* EXTRACTED MATERIAL *
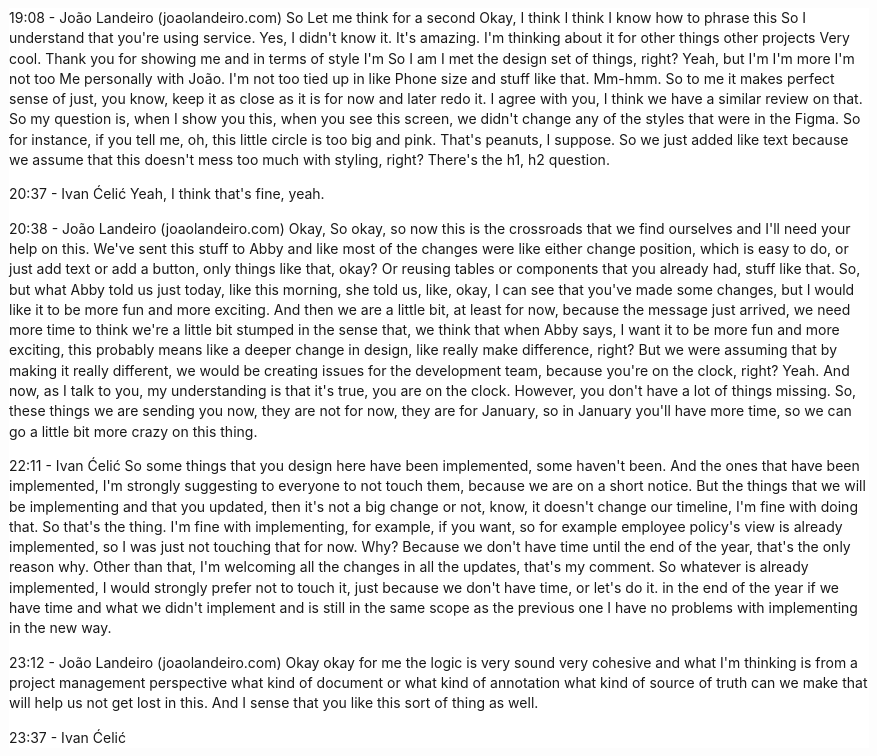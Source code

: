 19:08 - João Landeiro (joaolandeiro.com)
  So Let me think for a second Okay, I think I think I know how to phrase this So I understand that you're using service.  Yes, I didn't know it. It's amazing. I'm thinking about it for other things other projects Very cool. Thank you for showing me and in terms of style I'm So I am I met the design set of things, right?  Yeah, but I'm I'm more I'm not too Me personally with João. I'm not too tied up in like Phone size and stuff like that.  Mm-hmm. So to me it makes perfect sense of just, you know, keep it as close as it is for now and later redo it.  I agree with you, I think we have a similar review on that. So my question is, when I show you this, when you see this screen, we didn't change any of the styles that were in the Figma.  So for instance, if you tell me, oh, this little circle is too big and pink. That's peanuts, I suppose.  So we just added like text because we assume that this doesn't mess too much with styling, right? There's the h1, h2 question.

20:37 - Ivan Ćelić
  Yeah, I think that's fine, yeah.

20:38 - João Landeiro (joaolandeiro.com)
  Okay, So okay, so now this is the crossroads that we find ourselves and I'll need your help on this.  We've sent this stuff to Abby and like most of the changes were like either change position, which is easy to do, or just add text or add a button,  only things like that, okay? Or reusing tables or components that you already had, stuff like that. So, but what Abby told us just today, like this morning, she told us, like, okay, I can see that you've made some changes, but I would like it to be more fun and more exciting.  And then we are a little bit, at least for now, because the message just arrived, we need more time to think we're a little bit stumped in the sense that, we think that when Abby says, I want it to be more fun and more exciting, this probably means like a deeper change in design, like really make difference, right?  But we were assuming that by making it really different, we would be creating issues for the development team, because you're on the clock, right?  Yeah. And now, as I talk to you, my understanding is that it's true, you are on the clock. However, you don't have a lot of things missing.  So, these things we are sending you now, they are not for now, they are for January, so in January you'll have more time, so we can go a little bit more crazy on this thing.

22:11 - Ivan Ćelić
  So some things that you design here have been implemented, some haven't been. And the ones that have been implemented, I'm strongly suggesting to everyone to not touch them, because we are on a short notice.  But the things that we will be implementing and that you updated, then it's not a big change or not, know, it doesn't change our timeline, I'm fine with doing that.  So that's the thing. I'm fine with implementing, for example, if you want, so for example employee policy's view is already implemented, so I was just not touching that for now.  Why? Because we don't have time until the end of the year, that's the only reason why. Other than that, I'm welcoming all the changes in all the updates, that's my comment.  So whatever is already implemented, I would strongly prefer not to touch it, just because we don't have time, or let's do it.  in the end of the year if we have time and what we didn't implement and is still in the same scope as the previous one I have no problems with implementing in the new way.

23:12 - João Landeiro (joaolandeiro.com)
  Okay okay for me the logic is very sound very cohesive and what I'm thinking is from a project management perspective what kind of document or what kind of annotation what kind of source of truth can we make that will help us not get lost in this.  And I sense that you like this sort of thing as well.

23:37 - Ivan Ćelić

* EXERCISE DETAILS *
An exact restatement of the entries above is needed; no picture may appear in it.

* RESPONSE *
Source code

: 19:08 - João Landeiro (joaolandeiro.com)
  So Let me think for a second Okay, I think I think I know how to phrase this So I understand that you're using service.  Yes, I didn't know it. It's amazing. I'm thinking about it for other things other projects Very cool. Thank you for showing me and in terms of style I'm So I am I met the design set of things, right?  Yeah, but I'm I'm more I'm not too Me personally with João. I'm not too tied up in like Phone size and stuff like that.  Mm-hmm. So to me it makes perfect sense of just, you know, keep it as close as it is for now and later redo it.  I agree with you, I think we have a similar review on that. So my question is, when I show you this, when you see this screen, we didn't change any of the styles that were in the Figma.  So for instance, if you tell me, oh, this little circle is too big and pink. That's peanuts, I suppose.  So we just added like text because we assume that this doesn't mess too much with styling, right? There's the h1, h2 question.

20:37 - Ivan Ćelić
  Yeah, I think that's fine, yeah.

20:38 - João Landeiro (joaolandeiro.com)
  Okay, So okay, so now this is the crossroads that we find ourselves and I'll need your help on this.  We've sent this stuff to Abby and like most of the changes were like either change position, which is easy to do, or just add text or add a button,  only things like that, okay? Or reusing tables or components that you already had, stuff like that. So, but what Abby told us just today, like this morning, she told us, like, okay, I can see that you've made some changes, but I would like it to be more fun and more exciting.  And then we are a little bit, at least for now, because the message just arrived, we need more time to think we're a little bit stumped in the sense that, we think that when Abby says, I want it to be more fun and more exciting, this probably means like a deeper change in design, like really make difference, right?  But we were assuming that by making it really different, we would be creating issues for the development team, because you're on the clock, right?  Yeah. And now, as I talk to you, my understanding is that it's true, you are on the clock. However, you don't have a lot of things missing.  So, these things we are sending you now, they are not for now, they are for January, so in January you'll have more time, so we can go a little bit more crazy on this thing.

22:11 - Ivan Ćelić
  So some things that you design here have been implemented, some haven't been. And the ones that have been implemented, I'm strongly suggesting to everyone to not touch them, because we are on a short notice.  But the things that we will be implementing and that you updated, then it's not a big change or not, know, it doesn't change our timeline, I'm fine with doing that.  So that's the thing. I'm fine with implementing, for example, if you want, so for example employee policy's view is already implemented, so I was just not touching that for now.  Why? Because we don't have time until the end of the year, that's the only reason why. Other than that, I'm welcoming all the changes in all the updates, that's my comment.  So whatever is already implemented, I would strongly prefer not to touch it, just because we don't have time, or let's do it.  in the end of the year if we have time and what we didn't implement and is still in the same scope as the previous one I have no problems with implementing in the new way.

23:12 - João Landeiro (joaolandeiro.com)
  Okay okay for me the logic is very sound very cohesive and what I'm thinking is from a project management perspective what kind of document or what kind of annotation what kind of source of truth can we make that will help us not get lost in this.  And I sense that you like this sort of thing as well.

23:37 - Ivan Ćelić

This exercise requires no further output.